Cada año llega antes, el tiempo pasa más deprisa o somos
incapaces de retenerlo; lo que en un principio parecen largas semanas de asueto
se van en lo que dura un parpadeo. Uno hace planes o simplemente se deja llevar
por los lunes, inicio de la semana, pero los sábados y domingos van llegando a
velocidades de vértigo, el tiempo se nos escapa entre los dedos y con él la
vida. Lo que en un momento fueron planes, proyectos, expectativas… ahora son en
el mejor de los casos buenos recuerdos, ratos agradables pasados con
familia y amigos, imágenes guardadas en
nuestras cámaras, teléfonos y retinas de lugares o personas, momentos
inesperados de placer bajo la luna.
Atrás quedan los paseos junto al mar, los batidos y los baños
salados, atrás quedan las montañas, los valles y los ríos, atrás quedan para
algunos ciudades y países lejanos, todo queda atrás con el ocaso del verano y
de nuevo vuelta a empezar.
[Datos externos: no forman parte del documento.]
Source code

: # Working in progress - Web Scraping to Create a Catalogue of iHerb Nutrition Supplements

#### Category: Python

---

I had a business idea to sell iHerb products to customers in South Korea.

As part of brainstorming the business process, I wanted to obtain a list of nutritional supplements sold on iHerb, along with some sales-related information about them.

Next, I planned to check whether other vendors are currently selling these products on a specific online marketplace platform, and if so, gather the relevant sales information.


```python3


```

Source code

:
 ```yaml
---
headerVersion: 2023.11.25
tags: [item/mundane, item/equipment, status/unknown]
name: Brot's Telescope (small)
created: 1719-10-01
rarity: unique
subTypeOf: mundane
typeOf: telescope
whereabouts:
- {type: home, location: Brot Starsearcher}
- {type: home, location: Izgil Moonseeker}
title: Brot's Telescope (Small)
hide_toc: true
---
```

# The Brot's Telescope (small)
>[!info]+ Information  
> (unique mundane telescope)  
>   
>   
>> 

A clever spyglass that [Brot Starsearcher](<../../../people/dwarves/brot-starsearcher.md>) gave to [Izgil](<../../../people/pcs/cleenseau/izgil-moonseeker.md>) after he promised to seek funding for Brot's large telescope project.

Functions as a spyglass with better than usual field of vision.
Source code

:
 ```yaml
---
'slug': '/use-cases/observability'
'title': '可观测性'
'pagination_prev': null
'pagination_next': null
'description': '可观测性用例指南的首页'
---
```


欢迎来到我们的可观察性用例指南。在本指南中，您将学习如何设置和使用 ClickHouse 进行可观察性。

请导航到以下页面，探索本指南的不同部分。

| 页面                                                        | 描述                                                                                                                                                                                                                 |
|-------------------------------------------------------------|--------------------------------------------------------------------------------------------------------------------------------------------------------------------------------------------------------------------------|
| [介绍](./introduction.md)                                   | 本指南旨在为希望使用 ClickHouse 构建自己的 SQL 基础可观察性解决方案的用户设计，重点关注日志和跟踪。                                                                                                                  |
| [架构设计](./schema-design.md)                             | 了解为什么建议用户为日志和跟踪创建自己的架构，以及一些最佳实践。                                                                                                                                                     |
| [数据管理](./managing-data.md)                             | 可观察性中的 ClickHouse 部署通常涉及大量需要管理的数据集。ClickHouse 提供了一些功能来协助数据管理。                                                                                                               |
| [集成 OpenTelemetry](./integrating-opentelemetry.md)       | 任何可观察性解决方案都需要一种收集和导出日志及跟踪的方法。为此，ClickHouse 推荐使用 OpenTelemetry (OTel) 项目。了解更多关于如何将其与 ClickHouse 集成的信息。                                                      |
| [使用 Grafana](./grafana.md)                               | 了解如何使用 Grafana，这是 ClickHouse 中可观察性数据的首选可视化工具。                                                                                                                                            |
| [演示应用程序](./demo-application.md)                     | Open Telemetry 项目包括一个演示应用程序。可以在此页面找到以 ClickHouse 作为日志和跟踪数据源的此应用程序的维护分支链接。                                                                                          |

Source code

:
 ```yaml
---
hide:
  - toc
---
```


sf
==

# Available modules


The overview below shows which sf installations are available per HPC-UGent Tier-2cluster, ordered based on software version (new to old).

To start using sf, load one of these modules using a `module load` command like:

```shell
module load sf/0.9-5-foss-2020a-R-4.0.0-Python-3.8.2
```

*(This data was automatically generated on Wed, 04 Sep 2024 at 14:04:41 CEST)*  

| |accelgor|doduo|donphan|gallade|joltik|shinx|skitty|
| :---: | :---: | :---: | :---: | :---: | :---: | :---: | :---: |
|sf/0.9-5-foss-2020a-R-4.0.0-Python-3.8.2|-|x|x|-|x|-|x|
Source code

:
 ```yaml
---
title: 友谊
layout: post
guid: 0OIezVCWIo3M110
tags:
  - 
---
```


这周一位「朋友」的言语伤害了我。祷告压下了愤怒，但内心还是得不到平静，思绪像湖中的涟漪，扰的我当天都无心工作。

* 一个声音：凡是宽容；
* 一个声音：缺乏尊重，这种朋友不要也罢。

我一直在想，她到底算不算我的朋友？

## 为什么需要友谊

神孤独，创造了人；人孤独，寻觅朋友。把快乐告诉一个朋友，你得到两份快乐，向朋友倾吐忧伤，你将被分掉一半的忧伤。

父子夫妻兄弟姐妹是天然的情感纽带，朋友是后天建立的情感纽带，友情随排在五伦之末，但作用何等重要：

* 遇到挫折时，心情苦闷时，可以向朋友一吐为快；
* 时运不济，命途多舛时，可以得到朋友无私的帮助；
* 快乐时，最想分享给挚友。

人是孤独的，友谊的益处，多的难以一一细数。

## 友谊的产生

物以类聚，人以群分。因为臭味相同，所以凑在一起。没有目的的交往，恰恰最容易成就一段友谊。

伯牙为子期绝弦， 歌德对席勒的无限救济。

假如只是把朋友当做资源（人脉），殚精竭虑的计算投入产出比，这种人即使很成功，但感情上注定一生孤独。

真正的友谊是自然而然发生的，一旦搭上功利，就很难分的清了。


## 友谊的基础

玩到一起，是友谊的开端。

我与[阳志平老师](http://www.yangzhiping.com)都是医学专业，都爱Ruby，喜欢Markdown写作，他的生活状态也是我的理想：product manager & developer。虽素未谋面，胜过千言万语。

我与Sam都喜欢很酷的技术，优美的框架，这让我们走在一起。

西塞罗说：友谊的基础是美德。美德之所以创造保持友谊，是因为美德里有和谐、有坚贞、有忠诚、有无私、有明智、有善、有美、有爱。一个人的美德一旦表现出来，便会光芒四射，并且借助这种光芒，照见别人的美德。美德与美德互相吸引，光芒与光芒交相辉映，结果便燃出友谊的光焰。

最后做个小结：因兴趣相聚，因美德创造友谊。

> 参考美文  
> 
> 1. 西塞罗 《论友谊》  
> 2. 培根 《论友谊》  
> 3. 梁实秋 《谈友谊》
Uno puede hacer balance pero ¿de qué sirve hacerlo?
El verano ha sido bueno o malo aunque casi siempre se queda en un triste uno
más, pronto lo olvidaremos aunque para alguno habrá sido el verano clave, ese
en el que encontró el amor verdadero o perdió a un ser querido, ese en el que
ganó a la lotería o arruinó su vida, ese en el que celebró su cincuenta
cumpleaños o mandó a sus hijos por primera vez al extranjero.
Cada verano es distinto a pesar de que la mayoría hacemos las
mismas cosas, somos autómatas vacacionales programados para desconectar durante
algún tiempo a lo largo del verano, este año con la crisis como lo vienen
siendo los últimos tiempos, todo se ha restringido, las casas del pueblo o el
apartamento de los padres y suegros han sido los cuarteles de verano; paseos,
mar o montaña y mucho sol que es gratis han sido quienes han ocupado la mayor
parte de nuestro tiempo y eso está bien, hemos vuelto a nuestros orígenes, a
quienes realmente somos, hemos podido
volver a disfrutar de las cosas sencillas que aprendimos de nuestros mayores y
a bajo coste.
Ahora de nuevo acudimos en masa a nuestras ciudades y
pueblos, allí con suerte nos espera un trabajo con el que seguir tirando, los
colegios abrirán sus puertas y una jauría de niños y jóvenes inundarán sus
aulas, poco a poco todo irá volviendo a la normalidad y los pueblos de interior
así como los núcleos costeros perderán
su bullicio, su alegría, su vida; cientos de miles de apartamentos frente al mar apagarán sus luces, bajarán sus
persianas y cerrarán sus puertas convirtiendo aquellos lugares en otro tiempo
hervideros de humanidad, en ciudades fantasma; por su parte los villorrios de
interior con escasos vecinos en su censo, que allá por principios del verano
vieron recuperar su herencia humana, de nuevo ven emigrar la savia joven que
por unas semanas les devolvió la vida.
El ocaso del verano es lo que tiene, la explosión de alegría
a comienzos del mismo se ve marchitada a poco de entrar el mes de septiembre,
el mejor mes para muchos; la llamada depresión posvacacional es otra de las
chorradas con las que nos llenan la cabeza algunos entendidos de la mente,
cuando lo que realmente ocurre es que
uno está jodido porqué ha de volver a una rutina que no le gusta, a un trabajo
que detesta, a una vida que ha conseguido olvidar por un tiempo, pero esto ha
pasado siempre sin por ello tener que ponerle una etiqueta.
Así pues los meses disolutos quedaron atrás y con ellos parte
de nuestra esencia, de nuestro fervor, de nuestras esperanzas; ahora de nuevo
con el traje gris o el mono de trabajo, volveremos a enfrentarnos a los
sinsabores de nuestro día a día, volviendo a llenar la hucha que dentro de once
meses nos permita volver a tener unos días para nosotros y los nuestros, libres
de horarios y compromisos, lejos de nuestras ciudades y pueblos habituales; con
las pilas cargadas nos enfrentamos una vez más a nuestro tren de la vida, aquel
que cogimos al nacer y con el que recorreremos el resto de nuestra existencia.